To rivals, it appears to be a clever deal by Glencore’s boss Ivan Glasenberg, who had initially invested 300 million euros (272 million pounds) of Glencore’s money in a deal worth 10.2 billion.
On paper, after nine months he shows a small loss: Glencore retains a 0.5 percent equity stake in Rosneft, now worth around 250 million euros. But crucially, traders expect Glencore to hold on to the most valuable benefit of the deal: an agreement to let his firm sell hundreds of millions of barrels of Russian oil to global markets over five years.
“It is a very sweet deal. I wouldn’t hesitate to pay three times what Glencore paid to get those volumes,” said a trader with a rival.
For Glencore’s bankers, the relief comes from unwinding the original deal, Russia’s biggest privatisation since the 1990s, under which Glencore and Qatari sovereign wealth fund QIA bought nearly a fifth of Rosneft through a structure of offshore holding companies funded mostly by debt.
When that deal was reached in December, participants did not fully disclose the beneficiaries of their off-shore investment vehicle to the public, or explain which Russian banks were among those providing loans.
Most big state Russian banks are subject to U.S. and EU sanctions imposed on Russia over its annexation of Crimea and interference in east Ukraine in 2014.
“This structure is now being unwound. Everyone will now own Rosneft shares directly — Glencore, Qatar and China. The debt to banks is also being paid out,” said a senior source close to last week’s deal who asked not to be identified due to the sensitivity of the issue.
Rosneft is run by Igor Sechin, a close ally of President Vladimir Putin. Putin awarded state medals to Glasenberg for executing last year’s deal, and to the head of the Russian office of Italian bank Intesa SanPaolo for helping fund it with a 5.2 billion euro loan. The Qataris put in 2.5 billion euros and 2.2 billion came from undisclosed Russian banks.
Unwinding the deal gets it off the books of Intesa, which could not syndicate the loan to share risks with other banks, as most lenders declined to get involved, especially as the United States was imposing new sanctions last month.
“For Western banks it was a dead end. They wanted to know the beneficiaries of the structure and who funded the deal. Plus new sanctions made them even more uneasy,” said a source with a Western bank which was asked by Intesa to participate.
Friday’s deal saw Glencore and QIA sell 14.16 percent in Rosneft to CEFC for $9.1 billion. Intesa said its debt will be reimbursed.

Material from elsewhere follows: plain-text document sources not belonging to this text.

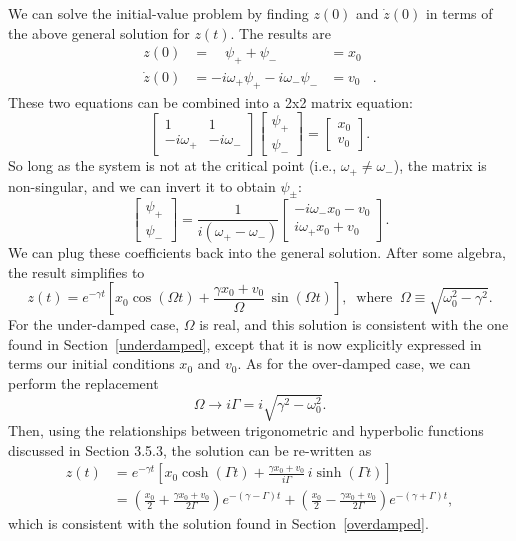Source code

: \documentclass[10pt,a4paper]{article}
\begin{document}
We can solve the initial-value problem by finding $z(0)$ and
$\dot{z}(0)$ in terms of the above general solution for $z(t)$. The
results are
\begin{align}
  z(0) &= \quad \psi_+ + \psi_- &= x_0& \\
  \dot{z}(0) &= -i\omega_+ \psi_+ - i \omega_- \psi_- &= v_0&.
\end{align}
These two equations can be combined into a 2x2 matrix equation:
\begin{equation}
\begin{bmatrix}1 & 1 \\ -i\omega_+ & -i\omega_-\end{bmatrix} \begin{bmatrix}\psi_+ \\ \psi_-\end{bmatrix} = \begin{bmatrix}x_0 \\ v_0\end{bmatrix}.
\end{equation}
So long as the system is not at the critical point (i.e.,
$\omega_+ \ne \omega_-$), the matrix is non-singular, and we can
invert it to obtain $\psi_\pm$:
\begin{equation}
\begin{bmatrix}\psi_+ \\ \psi_-\end{bmatrix} = \frac{1}{i(\omega_+-\omega_-)}\begin{bmatrix}-i\omega_-x_0 - v_0 \\ i\omega_+x_0 + v_0 \end{bmatrix}.
\end{equation}
We can plug these coefficients back into the general solution. After
some algebra, the result simplifies to
\begin{equation}
z(t) = e^{-\gamma t} \left[x_0 \cos(\Omega t) + \frac{\gamma x_0 + v_0}{\Omega} \, \sin(\Omega t)\right], \;\; \mathrm{where}\;\; \Omega \equiv \sqrt{\omega_0^2 - \gamma^2}.
\end{equation}
For the under-damped case, $\Omega$ is real, and this solution is
consistent with the one found in Section~\ref{underdamped}, except
that it is now explicitly expressed in terms our initial conditions
$x_0$ and $v_0$.  As for the over-damped case, we can perform the
replacement
\begin{equation}
\Omega \rightarrow i \Gamma = i \sqrt{\gamma^2 - \omega_0^2}.
\end{equation}
Then, using the relationships between trigonometric and hyperbolic
functions discussed in Section 3.5.3, the solution can be re-written
as
\begin{align}
  z(t) &= e^{-\gamma t} \left[x_0 \cosh(\Gamma t) + \frac{\gamma x_0 + v_0}{i\Gamma} \, i \sinh(\Gamma t)\right] \\
  &= \left(\frac{x_0}{2} + \frac{\gamma x_0 + v_0}{2\Gamma}\right) e^{-(\gamma - \Gamma) t} + \left(\frac{x_0}{2} - \frac{\gamma x_0 + v_0}{2\Gamma}\right) e^{-(\gamma+\Gamma)t},
\end{align}
which is consistent with the solution found in
Section~\ref{overdamped}.
\end{document}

“It is the end of the mystery. The Western banks will never find out those details (of how the original deal was set up),” said the banking source who asked not to be identified as he is not allowed to speak to the press.
The senior source close to last week’s deal said the initial transaction stipulated that names of the banks could not be disclosed but added that the deal was fully compliant with all sanctions.
Sources at the consortium have insisted that even though the structure was opaque, its beneficiaries never included firms other than Glencore and QIA.
After the deal with CEFC, Glencore and QIA will retain stakes of 0.5 percent and 4.7 percent in Rosneft respectively.
“Glencore being Glencore, there will be deal behind it. The original agreement included a 5-year supply deal with Rosneft for 220,000 barrels per day or 400 million barrels in total,” said investment bank Investec.
By comparison, Glencore and its rival Vitol had to loan Rosneft $10 billion back in 2013 to secure supplies of 490 million barrels of crude, also over five years.
With the old, 2013 deal expiring next year, it was important for Glencore to keep marketing large volumes of Russian crude as it faces stiff competition from the likes of Vitol and Swiss trader Trafigura, two traders at major oil firms said.
“Glencore and QIA did a good deal for the Russian state when it needed money,” said the senior source close to the deal, adding that the oil export contract would stay in force even though the structure of the deal changes with the arrival of CEFC.
On Friday, Rosneft’s Sechin said QIA and Glencore cut the stakes partially because of a decline in the U.S. dollar against the euro, which made debt servicing more expensive.
The senior source close to the deal said Glencore’s and QIA’s exposure to the shares was hedged since the beginning and hence the sale didn’t bring material gain or loss.
“The consortium never had an optionality to sell the shares back to Rosneft. What happened is that the consortium was contacted by three buyers and chose CEFC as they offered the best price,” the source said without naming other contenders.
CEFC China Energy has grown in recent years from a niche oil trader into a sprawling energy conglomerate. Rosneft’s market capitalisation stands at $58 billion and the deal makes it one of the largest investments ever made by China into Russia.